While Reagan's most ardent supporters have hailed him as a 'Republican messiah', his strongest critics have described him as the literal 'devil'.
Whatever the subjective views are of Reagan, there are objective facts as to his impact on American lives, particularly those of black Americans.
His time as governor of California saw him oppose the 1963 Fair Housing Act, which prohibited landlords from denying housing to people because of their ethnicity, religion, sex, marital status, physical handicap or familial status. Reagan inexcusably explained that:
"If an individual wants to discriminate against Negroes or others in selling or renting his house, he has a right to do so..."
Reagan also opposed the 1964 Civil Rights Act, a policy that banned segregation on the grounds of race, religion or national origin, as well as the 1965 Voting Rights Act, which prohibited racial discrimination in voting, describing the act as 'humiliating the south'.
Reagan entered the highest office in the land in 1981, and as president, his crusade against social justice was kicked up a notch.
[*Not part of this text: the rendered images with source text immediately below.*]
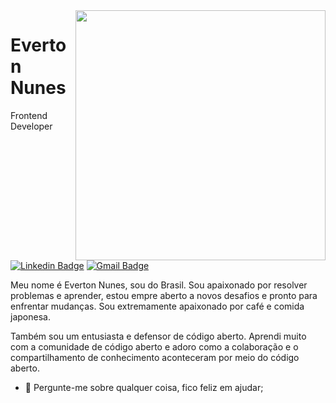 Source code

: <img src="https://raw.githubusercontent.com/MicaelliMedeiros/micaellimedeiros/master/image/computer-illustration.png" min-width="400px" max-width="400px" width="400px" align="right">

# Everton Nunes

Frontend Developer

[![Linkedin Badge](https://img.shields.io/badge/-Everton%20Nunes-986DFF?style=flat-square&logo=Linkedin&logoColor=white&link=https://www.linkedin.com/in/evertoncnunes/)](https://www.linkedin.com/in/evertoncnunes/) 
[![Gmail Badge](https://img.shields.io/badge/-evertonnunesc@gmail.com-986DFF?style=flat-square&logo=Gmail&logoColor=white&link=mailto:evertonnunesc@gmail.com)](mailto:evertonnunesc@gmail.com)


Meu nome é Everton Nunes, sou do Brasil. Sou apaixonado por resolver problemas e aprender, estou empre aberto a novos desafios e pronto para enfrentar mudanças. Sou extremamente apaixonado por café e comida japonesa.

Também sou um entusiasta e defensor de código aberto. Aprendi muito com a comunidade de código aberto e adoro como a colaboração e o compartilhamento de conhecimento aconteceram por meio do código aberto.

- 💬 Pergunte-me sobre qualquer coisa, fico feliz em ajudar;
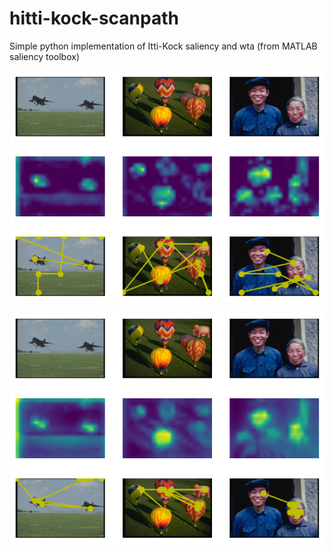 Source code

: # hitti-kock-scanpath
 Simple python implementation of Itti-Kock saliency and wta (from MATLAB saliency toolbox)

 ![Scanpaths using saliency defined by D.B. Walther](/imgs/1.png)

 ![Scanpaths using classic Itti-Koch saliency](/imgs/2.png)
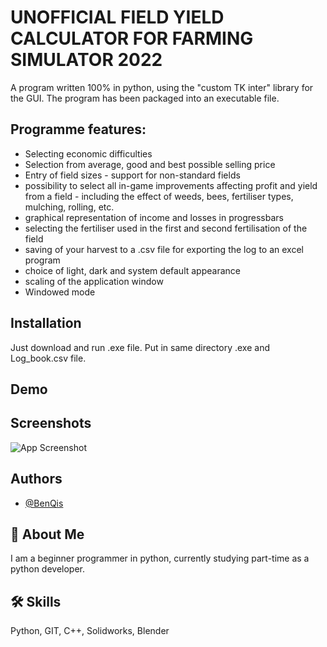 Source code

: 
# UNOFFICIAL FIELD YIELD CALCULATOR FOR FARMING SIMULATOR 2022

A program written 100% in python, using the "custom TK inter" library for the GUI. The program has been packaged into an executable file. 



## Programme features:


- Selecting economic difficulties
- Selection from average, good and best possible selling price
- Entry of field sizes - support for non-standard fields
- possibility to select all in-game improvements affecting profit and yield from a field - including the effect of weeds, bees, fertiliser types, mulching, rolling, etc.
- graphical representation of income and losses in progressbars
- selecting the fertiliser used in the first and second fertilisation of the field
- saving of your harvest to a .csv file for exporting the log to an excel program
- choice of light, dark and system default appearance
- scaling of the application window
- Windowed mode
## Installation

Just download and run .exe file.
Put in same directory .exe and Log_book.csv file.
## Demo

[](https://github.com/BenQis/Farming-Simulator-Yeald-Calculator/DemoGIF.gif)


## Screenshots

![App Screenshot](https://via.placeholder.com/468x300?text=App+Screenshot+Here)


## Authors

- [@BenQis](https://github.com/BenQis)


## 🚀 About Me
I am a beginner programmer in python, currently studying part-time as a python developer.
## 🛠 Skills
Python, GIT, C++, Solidworks, Blender

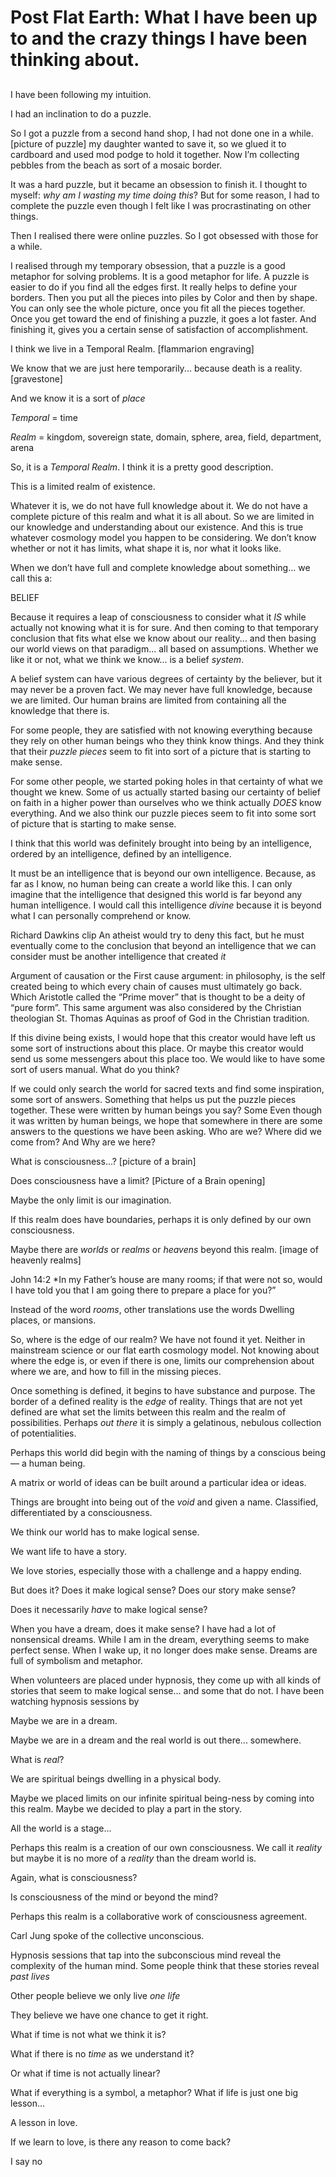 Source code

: # Post Flat Earth: What I have been up to and the crazy things I have been thinking about.
## 

I have been following my intuition.

I had an inclination to do a puzzle.

So I got a puzzle from a second hand shop, I had not done one in a while. [picture of puzzle] my daughter wanted to save it, so we glued it to cardboard and used mod podge to hold it together. Now I’m collecting pebbles from the beach as sort of a mosaic border.

It was a hard puzzle, but it became an obsession to finish it. I thought to myself: *why am I wasting my time doing this*? But for some reason, I had to complete the puzzle even though I felt like I was procrastinating on other things. 

Then I realised there were online puzzles. So I got obsessed with those for a while.

I realised through my temporary obsession, that a puzzle is a good metaphor for solving problems. It is a good metaphor for life. A puzzle is easier to do if you find all the edges first. It really helps to define your borders. Then you put all the pieces into piles by Color and then by shape. You can only see the whole picture, once you fit all the pieces together. Once you get toward the end of finishing a puzzle, it goes a lot faster. And finishing it, gives you a certain sense of satisfaction of accomplishment.

I think we live in a Temporal Realm. [flammarion engraving]

We know that we are just here temporarily... because death is a reality. [gravestone]

And we know it is a sort of *place*

*Temporal* = time

*Realm* = kingdom, sovereign state, domain, sphere, area, field, department, arena

So, it is a *Temporal Realm*. I think it is a pretty good description.

This is a limited realm of existence.

Whatever it is, we do not have full knowledge about it. We do not have a complete picture of this realm and what it is all about. So we are limited in our knowledge and understanding about our existence. And this is true whatever cosmology model you happen to be considering. We don’t know whether or not it has limits, what shape it is, nor what it looks like.

When we don’t have full and complete knowledge about something... we call this a:

BELIEF

Because it requires a leap of consciousness to consider what it *IS* while actually not knowing what it is for sure. And then coming to that temporary conclusion that fits what else we know about our reality... and then basing our world views on that paradigm... all based on assumptions. Whether we like it or not, what we think we know... is a belief *system*.

A belief system can have various degrees of certainty by the believer, but it may never be a proven fact. We may never have full knowledge, because we are limited. Our human brains are limited from containing all the knowledge that there is.

For some people, they are satisfied with not knowing everything because they rely on other human beings who they think know things. And they think that their *puzzle pieces* seem to fit into sort of a picture that is starting to make sense.

For some other people, we started poking holes in that certainty of what we thought we knew. Some of us actually started basing our certainty of belief on faith in a higher power than ourselves who we think actually *DOES* know everything. And we also think our puzzle pieces seem to fit into some sort of picture that is starting to make sense.

I think that this world was definitely brought into being by an intelligence, ordered by an intelligence, defined by an intelligence. 

It must be an intelligence that is beyond our own intelligence. Because, as far as I know, no human being can create a world like this. I can only imagine that the intelligence that designed this world is far beyond any human intelligence. 
I would call this intelligence *divine* because it is beyond what I can personally comprehend or know. 

Richard Dawkins clip
An atheist would try to deny this fact, but he must eventually come to the conclusion that beyond an intelligence that we can consider must be another intelligence that created *it*

Argument of causation or the First cause argument: in philosophy, is the self created being to which every chain of causes must ultimately go back. Which Aristotle called the “Prime mover” that is thought to be a deity of “pure form”. This same argument was also considered by the Christian theologian St. Thomas Aquinas as proof of God in the Christian tradition.

If this divine being exists, I would hope that this creator would have left us some sort of instructions about this place. Or maybe this creator would send us some messengers about this place too. We would like to have some sort of users manual. What do you think?

If we could only search the world for sacred texts and find some inspiration, some sort of answers. Something that helps us put the puzzle pieces together. These were written by human beings you say? Some Even though it was written by human beings, we hope that somewhere in there are some answers to the questions we have been asking. Who are we? Where did we come from? And Why are we here?

What is consciousness...? [picture of a brain] 

Does consciousness have a limit? [Picture of a Brain opening]

Maybe the only limit is our imagination.

If this realm does have boundaries, perhaps it is only defined by our own consciousness.

Maybe there are *worlds* or *realms* or *heavens* beyond this realm. [image of heavenly realms]

John 14:2 *In my Father’s house are many rooms; if that were not so, would I have told you that I am going there to prepare a place for you?”

Instead of the word *rooms*, other translations use the words Dwelling places, or mansions.

So, where is the edge of our realm? We have not found it yet. Neither in mainstream science or our flat earth cosmology model. Not knowing about where the edge is, or even if there is one, limits our comprehension about where we are, and how to fill in the missing pieces.

Once something is defined, it begins to have substance and purpose. The border of a defined reality is the *edge* of reality. Things that are not yet defined are what set the limits between this realm and the realm of possibilities. Perhaps *out there* it is simply a gelatinous, nebulous collection of potentialities.

Perhaps this world did begin with the naming of things by a conscious being— a human being.

A matrix or world of ideas can be built around a particular idea or ideas. 

Things are brought into being out of the *void* and given a name. Classified, differentiated by a consciousness.

We think our world has to make logical sense. 

We want life to have a story.

We love stories, especially those with a challenge and a happy ending.

But does it? Does it make logical sense? Does our story make sense?

Does it necessarily *have* to make logical sense?

When you have a dream, does it make sense? I have had a lot of nonsensical dreams. While I am in the dream, everything seems to make perfect sense. When I wake up, it no longer does make sense. Dreams are full of symbolism and metaphor.

When volunteers are placed under hypnosis, they come up with all kinds of stories that seem to make logical sense... and some that do not. I have been watching hypnosis sessions by 

Maybe we are in a dream.

Maybe we are in a dream and the real world is out there... somewhere.

What is *real*?

We are spiritual beings dwelling in a physical body.

Maybe we placed limits on our infinite spiritual being-ness by coming into this realm. Maybe we decided to play a part in the story.

All the world is a stage...

Perhaps this realm is a creation of our own consciousness. We call it *reality* but maybe it is no more of a *reality* than the dream world is.

Again, what is consciousness?

Is consciousness of the mind or beyond the mind?

Perhaps this realm is a collaborative work of consciousness agreement.

Carl Jung spoke of the collective unconscious.

Hypnosis sessions that tap into the subconscious mind reveal the complexity of the human mind. Some people think that these stories reveal *past lives*

Other people believe we only live *one life*

They believe we have one chance to get it right.

What if time is not what we think it is?

What if there is no *time* as we understand it?

Or what if time is not actually linear?

What if everything is a symbol, a metaphor? What if life is just one big lesson...

A lesson in love.

If we learn to love, is there any reason to come back?

I say no

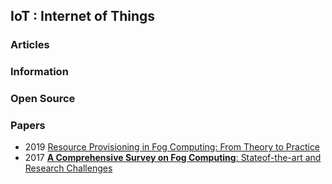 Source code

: ## IoT : Internet of Things


### Articles


### Information


### Open Source


### Papers
- 2019 [Resource Provisioning in Fog Computing: From Theory to Practice](https://www.mdpi.com/1424-8220/19/10/2238/pdf)
- 2017 [**A Comprehensive Survey on Fog Computing**: Stateof-the-art and Research Challenges](https://arxiv.org/pdf/1710.11001.pdf)

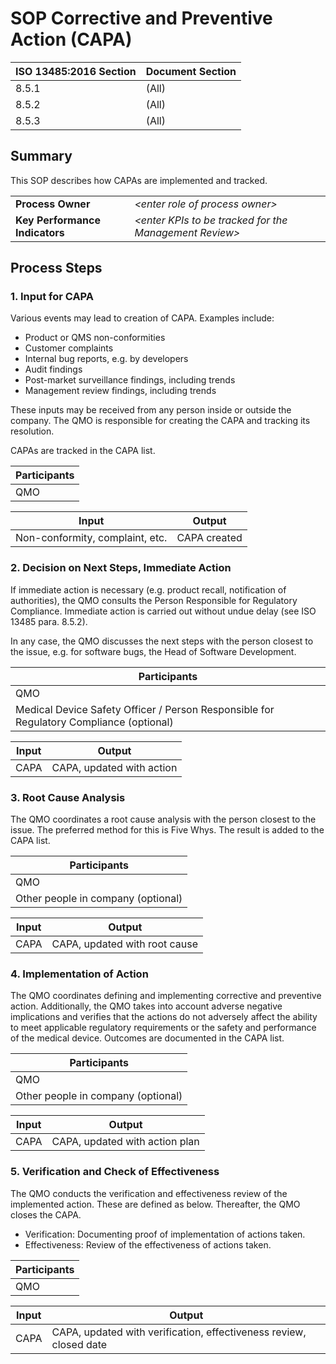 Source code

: # SOP Corrective and Preventive Action (CAPA)

| ISO 13485:2016 Section | Document Section |
|------------------------|------------------|
| 8.5.1                  | (All)            |
| 8.5.2                  | (All)            |
| 8.5.3                  | (All)            |

## Summary

This SOP describes how CAPAs are implemented and tracked.

|                                |                                                          |
|--------------------------------|----------------------------------------------------------|
| **Process Owner**              | *\<enter role of process owner\>*                        |
| **Key Performance Indicators** | *\<enter KPIs to be tracked for the Management Review\>* |

## Process Steps

### 1. Input for CAPA

Various events may lead to creation of CAPA. Examples include:

 * Product or QMS non-conformities
 * Customer complaints
 * Internal bug reports, e.g. by developers
 * Audit findings
 * Post-market surveillance findings, including trends
 * Management review findings, including trends

These inputs may be received from any person inside or outside the company. The QMO is responsible for
creating the CAPA and tracking its resolution.

CAPAs are tracked in the CAPA list.

| Participants |
|--------------|
| QMO          |

| Input                           | Output       |
|---------------------------------|--------------|
| Non-conformity, complaint, etc. | CAPA created |

### 2. Decision on Next Steps, Immediate Action

If immediate action is necessary (e.g. product recall, notification of authorities), the QMO consults the
Person Responsible for Regulatory Compliance.  Immediate action is carried out without undue delay (see ISO
13485 para. 8.5.2).

In any case, the QMO discusses the next steps with the person closest to the issue, e.g. for software bugs, the
Head of Software Development.

| Participants                                                                            |
|-----------------------------------------------------------------------------------------|
| QMO                                                                                     |
| Medical Device Safety Officer / Person Responsible for Regulatory Compliance (optional) |

| Input | Output                    |
|-------|---------------------------|
| CAPA  | CAPA, updated with action |

### 3. Root Cause Analysis

The QMO coordinates a root cause analysis with the person closest to the issue. The preferred method for this
is Five Whys. The result is added to the CAPA list.

| Participants                       |
|------------------------------------|
| QMO                                |
| Other people in company (optional) |

| Input | Output                        |
|-------|-------------------------------|
| CAPA  | CAPA, updated with root cause |

### 4. Implementation of Action

The QMO coordinates defining and implementing corrective and preventive action. Additionally, the QMO takes
into account adverse negative implications and verifies that the actions do not adversely affect the ability
to meet applicable regulatory requirements or the safety and performance of the medical device. Outcomes are
documented in the CAPA list.

| Participants                       |
|------------------------------------|
| QMO                                |
| Other people in company (optional) |

| Input | Output                         |
|-------|--------------------------------|
| CAPA  | CAPA, updated with action plan |

### 5. Verification and Check of Effectiveness

The QMO conducts the verification and effectiveness review of the implemented action. These are defined as
below. Thereafter, the QMO closes the CAPA.

* Verification: Documenting proof of implementation of actions taken.
* Effectiveness: Review of the effectiveness of actions taken.

| Participants |
|--------------|
| QMO          |

| Input | Output                                                             |
|-------|--------------------------------------------------------------------|
| CAPA  | CAPA, updated with verification, effectiveness review, closed date |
During Reagan's first year in office, the median income of black families declined by 5.2% and the number of poor Americans in general increased by 2.2 million. Reagan oversaw drastic cuts in government funding for childcare, unemployment and housing, cutting social benefit spending by $20 billion a year.
Reagan also cut funding for the Comprehensive Employment and Training Act (CETA), a program designed to assist disadvantaged individuals in finding public sectors jobs; the Equal Employment Opportunity Commission (EEOC) and the Civil Rights division of the Justice Department, two agencies designed to clamp down on discriminatory practices in housing, education and the workplace.
In 1988, Reagan vetoed the Civil Rights Restoration Act, which stipulated that publicly-funded institutions had to comply with civil rights laws in all areas of their organisations.
Reagan's apparent disdain for equality was not confined to his own borders either. Reagan was an advocate of South Africa's apartheid government, providing fiscal and military support to this abhorrent regime.
In response to Reagan's pro-apartheid dealings, Bishop Desmond Tutu expressed:
"In my view, the Reagan administration's support and collaboration with [the apartheid regime] is equally immoral, evil and totally un-Christian."
Even as most of the world slowly came to openly oppose South Africa's racial repression, Reagan stood by it. In 1972, Congressman Ronald Dellums introduced anti-apartheid legislation which, despite opposition, was eventually passed by Congress in 1986. Reagan, perpetually on the wrong side of history, vetoed the bill.